* WHAT THIS TASK INVOLVES *
Please retype every record exactly as it appears, omitting the pictures.

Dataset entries
━━━━

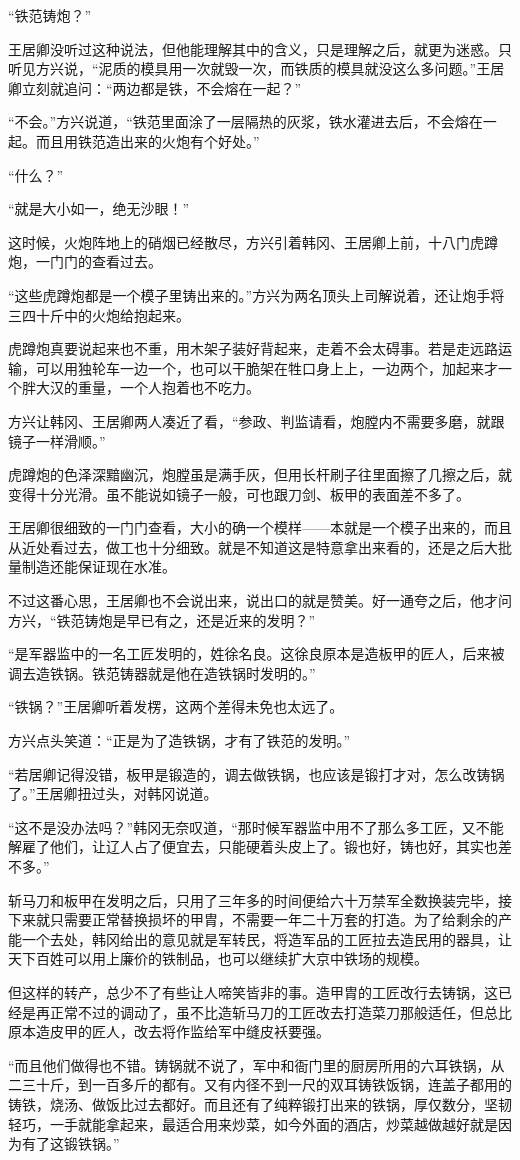 “铁范铸炮？”

王居卿没听过这种说法，但他能理解其中的含义，只是理解之后，就更为迷惑。只听见方兴说，“泥质的模具用一次就毁一次，而铁质的模具就没这么多问题。”王居卿立刻就追问：“两边都是铁，不会熔在一起？”

“不会。”方兴说道，“铁范里面涂了一层隔热的灰浆，铁水灌进去后，不会熔在一起。而且用铁范造出来的火炮有个好处。”

“什么？”

“就是大小如一，绝无沙眼！”

这时候，火炮阵地上的硝烟已经散尽，方兴引着韩冈、王居卿上前，十八门虎蹲炮，一门门的查看过去。

“这些虎蹲炮都是一个模子里铸出来的。”方兴为两名顶头上司解说着，还让炮手将三四十斤中的火炮给抱起来。

虎蹲炮真要说起来也不重，用木架子装好背起来，走着不会太碍事。若是走远路运输，可以用独轮车一边一个，也可以干脆架在牲口身上上，一边两个，加起来才一个胖大汉的重量，一个人抱着也不吃力。

方兴让韩冈、王居卿两人凑近了看，“参政、判监请看，炮膛内不需要多磨，就跟镜子一样滑顺。”

虎蹲炮的色泽深黯幽沉，炮膛虽是满手灰，但用长杆刷子往里面擦了几擦之后，就变得十分光滑。虽不能说如镜子一般，可也跟刀剑、板甲的表面差不多了。

王居卿很细致的一门门查看，大小的确一个模样——本就是一个模子出来的，而且从近处看过去，做工也十分细致。就是不知道这是特意拿出来看的，还是之后大批量制造还能保证现在水准。

不过这番心思，王居卿也不会说出来，说出口的就是赞美。好一通夸之后，他才问方兴，“铁范铸炮是早已有之，还是近来的发明？”

“是军器监中的一名工匠发明的，姓徐名良。这徐良原本是造板甲的匠人，后来被调去造铁锅。铁范铸器就是他在造铁锅时发明的。”

“铁锅？”王居卿听着发楞，这两个差得未免也太远了。

方兴点头笑道：“正是为了造铁锅，才有了铁范的发明。”

“若居卿记得没错，板甲是锻造的，调去做铁锅，也应该是锻打才对，怎么改铸锅了。”王居卿扭过头，对韩冈说道。

“这不是没办法吗？”韩冈无奈叹道，“那时候军器监中用不了那么多工匠，又不能解雇了他们，让辽人占了便宜去，只能硬着头皮上了。锻也好，铸也好，其实也差不多。”

斩马刀和板甲在发明之后，只用了三年多的时间便给六十万禁军全数换装完毕，接下来就只需要正常替换损坏的甲胄，不需要一年二十万套的打造。为了给剩余的产能一个去处，韩冈给出的意见就是军转民，将造军品的工匠拉去造民用的器具，让天下百姓可以用上廉价的铁制品，也可以继续扩大京中铁场的规模。

但这样的转产，总少不了有些让人啼笑皆非的事。造甲胄的工匠改行去铸锅，这已经是再正常不过的调动了，虽不比造斩马刀的工匠改去打造菜刀那般适任，但总比原本造皮甲的匠人，改去将作监给军中缝皮袄要强。

“而且他们做得也不错。铸锅就不说了，军中和衙门里的厨房所用的六耳铁锅，从二三十斤，到一百多斤的都有。又有内径不到一尺的双耳铸铁饭锅，连盖子都用的铸铁，烧汤、做饭比过去都好。而且还有了纯粹锻打出来的铁锅，厚仅数分，坚韧轻巧，一手就能拿起来，最适合用来炒菜，如今外面的酒店，炒菜越做越好就是因为有了这锻铁锅。”
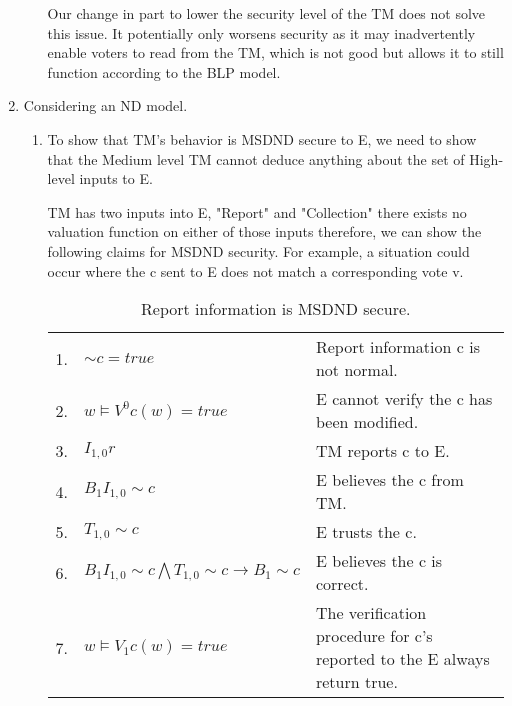 \documentclass[journal,onecolumn]{IEEEtran}
\begin{document}
\begin{enumerate}
\begin{enumerate}
      Our change in part to lower the security level of the TM does not solve this issue. It potentially only worsens security as it may inadvertently enable voters to read from the TM, which is not good but allows it to still function according to the BLP model. 
    \end{enumerate}

  \item Considering an ND model. 
    \begin{enumerate}
      \item To show that TM's behavior is MSDND secure to E, we need to show that the Medium level TM cannot deduce anything about the set of High-level inputs to E.
      
      TM has two inputs into E, "Report" and "Collection" there exists no valuation function on either of those inputs therefore, we can show the following claims for MSDND security. For example, a situation could occur where the c sent to E does not match a corresponding vote v. 
      
      \begin{table}[H]
        \caption{Report information is MSDND secure.}
        \centering
        \begin{tabular}{lll}
        1.  & ${\sim} c = true$                                                     & Report information c is not normal.                                                       \\
        2.  & $w \vDash V^0 c(w) = true$                                            & E cannot verify the c has been modified.                                 \\
        3.  & $I_{1,0}r$                                                              & TM reports c to E.                                                \\
        4.  & $B_1I_{1,0} {\sim} c$                                                   & E believes the c from TM.                                     \\
        5.  & $T_{1,0} {\sim} c$                                                      & E trusts the c.                                                          \\
        6.  & $B_1I_{1,0} {\sim} c \bigwedge T_{1,0} {\sim} c \rightarrow B_1 {\sim} c$ & E believes the c is correct.                                             \\
        7. & $w \vDash V_1 c(w) = true$                                             & The verification procedure for c's reported to the E always return true.
        \end{tabular}
      \end{table}


\end{enumerate}
\end{enumerate}
\end{document}
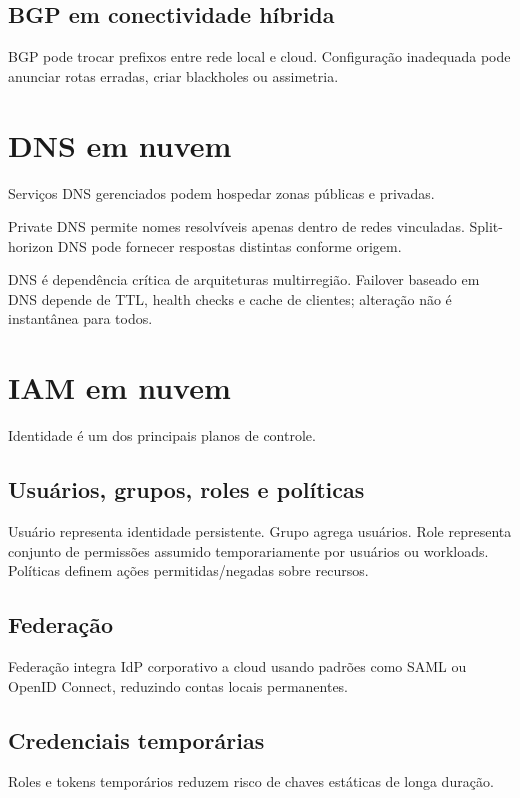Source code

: \subsection{BGP em conectividade híbrida}

BGP pode trocar prefixos entre rede local e cloud. Configuração inadequada pode anunciar rotas erradas, criar blackholes ou assimetria.

\section{DNS em nuvem}

Serviços DNS gerenciados podem hospedar zonas públicas e privadas.

Private DNS permite nomes resolvíveis apenas dentro de redes vinculadas. Split-horizon DNS pode fornecer respostas distintas conforme origem.

DNS é dependência crítica de arquiteturas multirregião. Failover baseado em DNS depende de TTL, health checks e cache de clientes; alteração não é instantânea para todos.

\section{IAM em nuvem}

Identidade é um dos principais planos de controle.

\subsection{Usuários, grupos, roles e políticas}

Usuário representa identidade persistente. Grupo agrega usuários. Role representa conjunto de permissões assumido temporariamente por usuários ou workloads. Políticas definem ações permitidas/negadas sobre recursos.

\subsection{Federação}

Federação integra IdP corporativo a cloud usando padrões como SAML ou OpenID Connect, reduzindo contas locais permanentes.

\subsection{Credenciais temporárias}

Roles e tokens temporários reduzem risco de chaves estáticas de longa duração.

━━━━

* ANSWER SPACE *
 “铁范铸炮？”

王居卿没听过这种说法，但他能理解其中的含义，只是理解之后，就更为迷惑。只听见方兴说，“泥质的模具用一次就毁一次，而铁质的模具就没这么多问题。”王居卿立刻就追问：“两边都是铁，不会熔在一起？”

“不会。”方兴说道，“铁范里面涂了一层隔热的灰浆，铁水灌进去后，不会熔在一起。而且用铁范造出来的火炮有个好处。”

“什么？”

“就是大小如一，绝无沙眼！”

这时候，火炮阵地上的硝烟已经散尽，方兴引着韩冈、王居卿上前，十八门虎蹲炮，一门门的查看过去。

“这些虎蹲炮都是一个模子里铸出来的。”方兴为两名顶头上司解说着，还让炮手将三四十斤中的火炮给抱起来。

虎蹲炮真要说起来也不重，用木架子装好背起来，走着不会太碍事。若是走远路运输，可以用独轮车一边一个，也可以干脆架在牲口身上上，一边两个，加起来才一个胖大汉的重量，一个人抱着也不吃力。

方兴让韩冈、王居卿两人凑近了看，“参政、判监请看，炮膛内不需要多磨，就跟镜子一样滑顺。”

虎蹲炮的色泽深黯幽沉，炮膛虽是满手灰，但用长杆刷子往里面擦了几擦之后，就变得十分光滑。虽不能说如镜子一般，可也跟刀剑、板甲的表面差不多了。

王居卿很细致的一门门查看，大小的确一个模样——本就是一个模子出来的，而且从近处看过去，做工也十分细致。就是不知道这是特意拿出来看的，还是之后大批量制造还能保证现在水准。

不过这番心思，王居卿也不会说出来，说出口的就是赞美。好一通夸之后，他才问方兴，“铁范铸炮是早已有之，还是近来的发明？”

“是军器监中的一名工匠发明的，姓徐名良。这徐良原本是造板甲的匠人，后来被调去造铁锅。铁范铸器就是他在造铁锅时发明的。”

“铁锅？”王居卿听着发楞，这两个差得未免也太远了。

方兴点头笑道：“正是为了造铁锅，才有了铁范的发明。”

“若居卿记得没错，板甲是锻造的，调去做铁锅，也应该是锻打才对，怎么改铸锅了。”王居卿扭过头，对韩冈说道。

“这不是没办法吗？”韩冈无奈叹道，“那时候军器监中用不了那么多工匠，又不能解雇了他们，让辽人占了便宜去，只能硬着头皮上了。锻也好，铸也好，其实也差不多。”

斩马刀和板甲在发明之后，只用了三年多的时间便给六十万禁军全数换装完毕，接下来就只需要正常替换损坏的甲胄，不需要一年二十万套的打造。为了给剩余的产能一个去处，韩冈给出的意见就是军转民，将造军品的工匠拉去造民用的器具，让天下百姓可以用上廉价的铁制品，也可以继续扩大京中铁场的规模。

但这样的转产，总少不了有些让人啼笑皆非的事。造甲胄的工匠改行去铸锅，这已经是再正常不过的调动了，虽不比造斩马刀的工匠改去打造菜刀那般适任，但总比原本造皮甲的匠人，改去将作监给军中缝皮袄要强。

“而且他们做得也不错。铸锅就不说了，军中和衙门里的厨房所用的六耳铁锅，从二三十斤，到一百多斤的都有。又有内径不到一尺的双耳铸铁饭锅，连盖子都用的铸铁，烧汤、做饭比过去都好。而且还有了纯粹锻打出来的铁锅，厚仅数分，坚韧轻巧，一手就能拿起来，最适合用来炒菜，如今外面的酒店，炒菜越做越好就是因为有了这锻铁锅。”
 \documentclass[journal,onecolumn]{IEEEtran}
\begin{document}
\begin{enumerate}
\begin{enumerate}
      Our change in part to lower the security level of the TM does not solve this issue. It potentially only worsens security as it may inadvertently enable voters to read from the TM, which is not good but allows it to still function according to the BLP model. 
    \end{enumerate}

  \item Considering an ND model. 
    \begin{enumerate}
      \item To show that TM's behavior is MSDND secure to E, we need to show that the Medium level TM cannot deduce anything about the set of High-level inputs to E.
      
      TM has two inputs into E, "Report" and "Collection" there exists no valuation function on either of those inputs therefore, we can show the following claims for MSDND security. For example, a situation could occur where the c sent to E does not match a corresponding vote v. 
      
      \begin{table}[H]
        \caption{Report information is MSDND secure.}
        \centering
        \begin{tabular}{lll}
        1.  & ${\sim} c = true$                                                     & Report information c is not normal.                                                       \\
        2.  & $w \vDash V^0 c(w) = true$                                            & E cannot verify the c has been modified.                                 \\
        3.  & $I_{1,0}r$                                                              & TM reports c to E.                                                \\
        4.  & $B_1I_{1,0} {\sim} c$                                                   & E believes the c from TM.                                     \\
        5.  & $T_{1,0} {\sim} c$                                                      & E trusts the c.                                                          \\
        6.  & $B_1I_{1,0} {\sim} c \bigwedge T_{1,0} {\sim} c \rightarrow B_1 {\sim} c$ & E believes the c is correct.                                             \\
        7. & $w \vDash V_1 c(w) = true$                                             & The verification procedure for c's reported to the E always return true.
        \end{tabular}
      \end{table}


\end{enumerate}
\end{enumerate}
\end{document}
Source code

: \subsection{BGP em conectividade híbrida}

BGP pode trocar prefixos entre rede local e cloud. Configuração inadequada pode anunciar rotas erradas, criar blackholes ou assimetria.

\section{DNS em nuvem}

Serviços DNS gerenciados podem hospedar zonas públicas e privadas.

Private DNS permite nomes resolvíveis apenas dentro de redes vinculadas. Split-horizon DNS pode fornecer respostas distintas conforme origem.

DNS é dependência crítica de arquiteturas multirregião. Failover baseado em DNS depende de TTL, health checks e cache de clientes; alteração não é instantânea para todos.

\section{IAM em nuvem}

Identidade é um dos principais planos de controle.

\subsection{Usuários, grupos, roles e políticas}

Usuário representa identidade persistente. Grupo agrega usuários. Role representa conjunto de permissões assumido temporariamente por usuários ou workloads. Políticas definem ações permitidas/negadas sobre recursos.

\subsection{Federação}

Federação integra IdP corporativo a cloud usando padrões como SAML ou OpenID Connect, reduzindo contas locais permanentes.

\subsection{Credenciais temporárias}

Roles e tokens temporários reduzem risco de chaves estáticas de longa duração.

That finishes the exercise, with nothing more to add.